Levine: The ingrained, misguided 162-game schedule

From SABR member Zachary Levine at Baseball Prospectus on July 3, 2014:

“The people who control the destinies of base ball, and the enthusiasts who have kept the game alive and made it the greatest pastime in the world, demand as much of base ball as they can get. Our duty is to provide it and simply adhere to their wishes in the matter.” – American League Vice President Charles W. Somers to the Sporting Life, May 2, 1905

This week we reached the halfway point of the season in baseball, a sport whose name’s halfway point is no longer denoted with a space, and boy is there much of it. We’re ~50 percent of the way to 162, a number that’s been part of the American League fan’s rapid recall since 1961 and the National League’s since 1962, without any deviations save for a couple of strike years. And it’s a number that – given baseball’s dynamic scheduling history – makes no sense.

When Somers was quoted 99 years ago, it was in reference to the 154-game season, then considered by some to be far too long. A jump from 140 games in most of the previous years, the 154-game schedule came to be in 1904 and forced the abandonment of the one-year-old World Series concept because nobody wanted to play that long after a long season. (The American League was against the lengthening of the regular season and claimed that the National League honchos did it only to avoid getting embarrassed in the postseason again.)

The 154-game season would remain the rule in both leagues, the World Series would return in 1905 after the one-year hiatus, and 154 kept right on going until the staggered expansions of the early 1960s.

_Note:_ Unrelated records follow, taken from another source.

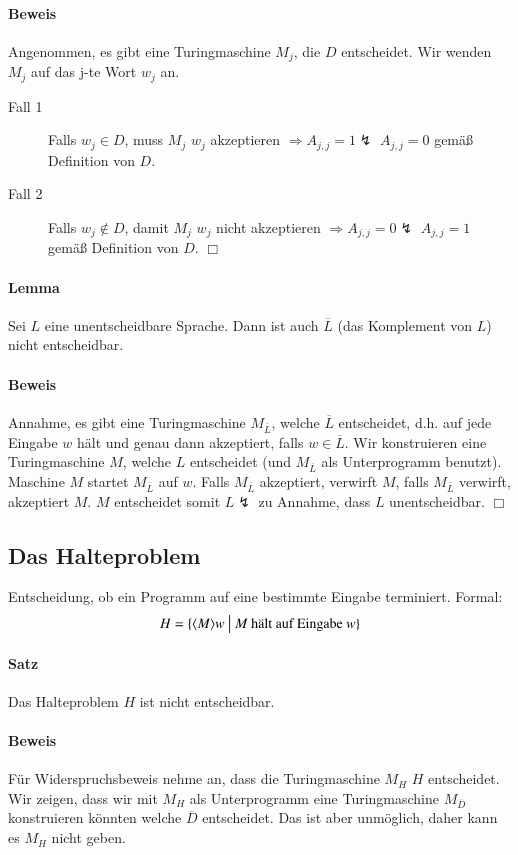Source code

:\paragraph*{Beweis} Angenommen, es gibt eine Turingmaschine $M_j$, die $D$ entscheidet. Wir wenden $M_j$ auf das j-te Wort $w_j$ an.
\begin{description}
	\item[Fall 1] Falls $w_j \in D$, muss $M_j$ $w_j$ akzeptieren $\Rightarrow A_{j,j}=1 \lightning$ $A_{j,j}=0$ gemäß Definition von $D$.
	\item[Fall 2] Falls $w_j \not\in D$, damit $M_j$ $w_j$ nicht akzeptieren $\Rightarrow A_{j,j}=0 \lightning$ $A_{j,j}=1$ gemäß Definition von $D$. $\Box$
\end{description}

\paragraph*{Lemma} Sei $L$ eine unentscheidbare Sprache. Dann ist auch $\overline{L}$ (das Komplement von $L$) nicht entscheidbar.

\paragraph*{Beweis} Annahme, es gibt eine Turingmaschine $M_{\overline{L}}$, welche $\overline{L}$ entscheidet, d.h. auf jede Eingabe $w$ hält und genau dann akzeptiert, falls $w \in \overline{L}$. Wir konstruieren eine Turingmaschine $M$, welche $L$ entscheidet (und $M_{\overline{L}}$ als Unterprogramm benutzt). Maschine $M$ startet $M_{\overline{L}}$ auf $w$. Falls $M_{\overline{L}}$ akzeptiert, verwirft $M$, falls $M_{\overline{L}}$ verwirft, akzeptiert $M$. $M$ entscheidet somit $L \lightning$ zu Annahme, dass $L$ unentscheidbar. $\Box$


\subsection{Das Halteproblem}
Entscheidung, ob ein Programm auf eine bestimmte Eingabe terminiert. Formal: $$ H=\{\langle M \rangle w \ \big|\  M \text{ hält auf Eingabe } w \} $$

\paragraph*{Satz} Das Halteproblem $H$ ist nicht entscheidbar.

\paragraph*{Beweis} Für Widerspruchsbeweis nehme an, dass die Turingmaschine $M_H$ $H$ entscheidet. Wir zeigen, dass wir mit $M_H$ als Unterprogramm eine Turingmaschine $M_{\overline{D}}$ konstruieren könnten welche $\overline{D}$ entscheidet. Das ist aber unmöglich, daher kann es $M_H$ nicht geben.

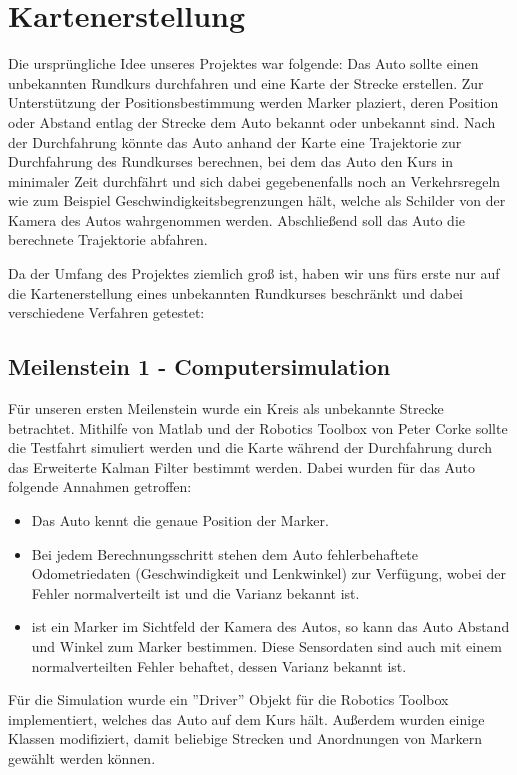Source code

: \section{Kartenerstellung}

Die ursprüngliche Idee unseres Projektes war folgende: Das Auto sollte einen unbekannten Rundkurs durchfahren und eine Karte der Strecke erstellen. Zur Unterstützung der Positionsbestimmung werden Marker plaziert, deren Position oder Abstand entlag der Strecke dem Auto bekannt oder unbekannt sind.
Nach der Durchfahrung könnte das Auto anhand der Karte eine Trajektorie zur Durchfahrung des Rundkurses berechnen, bei dem das Auto den Kurs in minimaler Zeit durchfährt und sich dabei gegebenenfalls noch an Verkehrsregeln wie zum Beispiel Geschwindigkeitsbegrenzungen hält, welche als Schilder von der Kamera des Autos wahrgenommen werden.
Abschließend soll das Auto die berechnete Trajektorie abfahren.

Da der Umfang des Projektes ziemlich groß ist, haben wir uns fürs erste nur auf die Kartenerstellung eines unbekannten Rundkurses beschränkt und dabei verschiedene Verfahren getestet:

\subsection{Meilenstein 1 - Computersimulation}

Für unseren ersten Meilenstein wurde ein Kreis als unbekannte Strecke betrachtet. Mithilfe von Matlab und der Robotics Toolbox von Peter Corke sollte die Testfahrt simuliert werden und die Karte während der Durchfahrung durch das Erweiterte Kalman Filter bestimmt werden.
Dabei wurden für das Auto folgende Annahmen getroffen:
\begin{itemize}
 	\item Das Auto kennt die genaue Position der Marker.
 	\item Bei jedem Berechnungsschritt stehen dem Auto fehlerbehaftete Odometriedaten (Geschwindigkeit und Lenkwinkel) zur Verfügung, wobei der Fehler normalverteilt ist und die Varianz bekannt ist.
 	\item ist ein Marker im Sichtfeld der Kamera des Autos, so kann das Auto Abstand und Winkel zum Marker bestimmen. Diese Sensordaten sind auch mit einem normalverteilten Fehler behaftet, dessen Varianz bekannt ist.
\end{itemize}
Für die Simulation wurde ein ''Driver'' Objekt für die Robotics Toolbox implementiert, welches das Auto auf dem Kurs hält. Außerdem wurden einige Klassen modifiziert, damit beliebige Strecken und Anordnungen von Markern gewählt werden können.

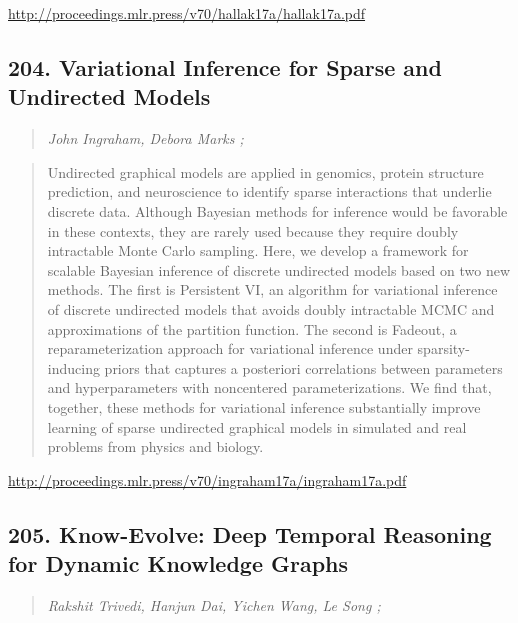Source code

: \documentclass{article}
\begin{document}
\href{http://proceedings.mlr.press/v70/hallak17a/hallak17a.pdf}{http://proceedings.mlr.press/v70/hallak17a/hallak17a.pdf}

\subsection{204. Variational Inference for Sparse and Undirected Models}

\begin{quote}
\footnotesize{\textit{John Ingraham, Debora Marks ;}}
\end{quote}

\begin{quote}
    Undirected graphical models are applied in genomics, protein structure prediction, and neuroscience to identify sparse interactions that underlie discrete data. Although Bayesian methods for inference would be favorable in these contexts, they are rarely used because they require doubly intractable Monte Carlo sampling. Here, we develop a framework for scalable Bayesian inference of discrete undirected models based on two new methods. The first is Persistent VI, an algorithm for variational inference of discrete undirected models that avoids doubly intractable MCMC and approximations of the partition function. The second is Fadeout, a reparameterization approach for variational inference under sparsity-inducing priors that captures a posteriori correlations between parameters and hyperparameters with noncentered parameterizations. We find that, together, these methods for variational inference substantially improve learning of sparse undirected graphical models in simulated and real problems from physics and biology.  \end{quote}

\href{http://proceedings.mlr.press/v70/ingraham17a/ingraham17a.pdf}{http://proceedings.mlr.press/v70/ingraham17a/ingraham17a.pdf}

\subsection{205. Know-Evolve: Deep Temporal Reasoning for Dynamic Knowledge Graphs}

\begin{quote}
\footnotesize{\textit{Rakshit Trivedi, Hanjun Dai, Yichen Wang, Le Song ;}}
\end{quote}
\end{document}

The number 154 is a cool number. It’s pretty much everything the number needed to be to serve baseball for six decades. It’s an even number—you really don’t want teams playing more home games than road games or vice versa. And it’s a multiple of seven. The 154-game schedule was born at the dawn of the period of 16-team MLB stability, when eight teams composed each league and playing every other team in your league 22 times would get the job done.

But then 1961 came along, and with it the awkwardness of expanding one league without the other. The American League was at 10 teams, the National at only eight. So in each league, the math won out. The National League stayed at the multiple of seven, while the AL went to the next closest even multiple of nine, with the teams pairing off 18 times for a total of 162 games. And when Houston and the Mets followed the Angels and Washington 2.0 the next year, the NL was on board for 162 as well.